TORONTO — For the first time since before the Great Recession, the yield curve on two- and 10-year U.S. government bonds has inverted, a possible warning that another recession is on the way.
On Wednesday, the yield on the 10-year Treasury briefly fell below the two-year yield. By late afternoon, the rate was 1.58 per cent 10-year yield and 1.56 per cent two-year yield. However, the spread remains very narrow, a rare occurrence as investors usually demand more interest for tying up their money over a longer term.

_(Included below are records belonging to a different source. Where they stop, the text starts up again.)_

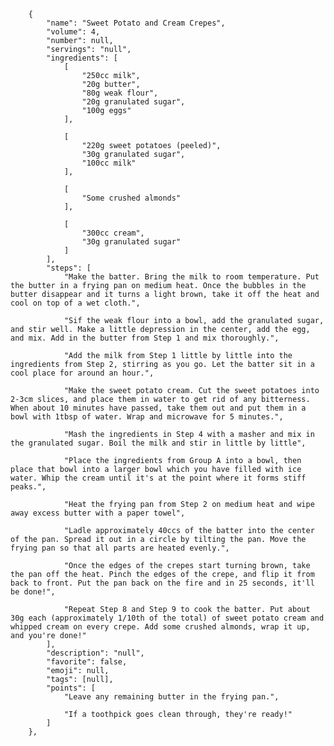         {
            "name": "Sweet Potato and Cream Crepes",
            "volume": 4,
            "number": null,
            "servings": "null",
            "ingredients": [
                [
                    "250cc milk",
                    "20g butter",
                    "80g weak flour",
                    "20g granulated sugar",
                    "100g eggs"
                ],

                [
                    "220g sweet potatoes (peeled)",
                    "30g granulated sugar",
                    "100cc milk"
                ],

                [
                    "Some crushed almonds"
                ],

                [
                    "300cc cream",
                    "30g granulated sugar"
                ]
            ],
            "steps": [
                "Make the batter. Bring the milk to room temperature. Put the butter in a frying pan on medium heat. Once the bubbles in the butter disappear and it turns a light brown, take it off the heat and cool on top of a wet cloth.",

                "Sif the weak flour into a bowl, add the granulated sugar, and stir well. Make a little depression in the center, add the egg, and mix. Add in the butter from Step 1 and mix thoroughly.",

                "Add the milk from Step 1 little by little into the ingredients from Step 2, stirring as you go. Let the batter sit in a cool place for around an hour.",

                "Make the sweet potato cream. Cut the sweet potatoes into 2-3cm slices, and place them in water to get rid of any bitterness. When about 10 minutes have passed, take them out and put them in a bowl with 1tbsp of water. Wrap and microwave for 5 minutes.",

                "Mash the ingredients in Step 4 with a masher and mix in the granulated sugar. Boil the milk and stir in little by little",

                "Place the ingredients from Group A into a bowl, then place that bowl into a larger bowl which you have filled with ice water. Whip the cream until it's at the point where it forms stiff peaks.",

                "Heat the frying pan from Step 2 on medium heat and wipe away excess butter with a paper towel",

                "Ladle approximately 40ccs of the batter into the center of the pan. Spread it out in a circle by tilting the pan. Move the frying pan so that all parts are heated evenly.",

                "Once the edges of the crepes start turning brown, take the pan off the heat. Pinch the edges of the crepe, and flip it from back to front. Put the pan back on the fire and in 25 seconds, it'll be done!",

                "Repeat Step 8 and Step 9 to cook the batter. Put about 30g each (approximately 1/10th of the total) of sweet potato cream and whipped cream on every crepe. Add some crushed almonds, wrap it up, and you're done!"
            ],
            "description": "null",
            "favorite": false,
            "emoji": null,
            "tags": [null],
            "points": [
                "Leave any remaining butter in the frying pan.",

                "If a toothpick goes clean through, they're ready!"
            ]
        },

This latest inversion is the result of a steep slide in long-term yields as worries mount that President Donald Trump’s trade war may derail the economy. Broader measures of the U.S. economy, meanwhile, are not pointing to an imminent downturn. The job market, consumer spending and consumer confidence all remain solid to strong.
The Canadian Press asked National Bank of Canada Chief Economist Stefane Marion and Candice Bangsund, portfolio manager for Fiera Capital, some questions about this phenomenon that prompted a sharp decline Wednesday in North American stock markets.
What is a yield curve inversion?
Marion: It’s when the payout on a 10-year treasury drops below a short-term bond, either a three-month or two-year rate. Long-term bonds typically yield more than shorter ones to reward holders for waiting longer to get paid, but an inversion reverses that.
Why does it happen?
Marion: People are expecting there’s going to be slower growth ahead. Historically, it occurs when markets believe that monetary policy has been tightened too much and that central banks will need to lower interest rates. What that means is the markets believe that we’re near the end of the economic cycle and therefore expectations of rate cuts are being built in the curve.
Bangsund: Investors are piling into 10-year bonds because they’re nervous about the economy. The market is extremely nervous, extremely negative on the outlook for growth and has piled into fixed income as a result.
What does it signal?
Marion: All recessions have been led by yield-curve inversions and since 1957, there have only been two false signals when the yield curve inverted but a recession did not follow: 1966 and 1998. This is why the markets fear the signal of the yield curve because it’s got a pretty good batting average in terms of forecasting recessions.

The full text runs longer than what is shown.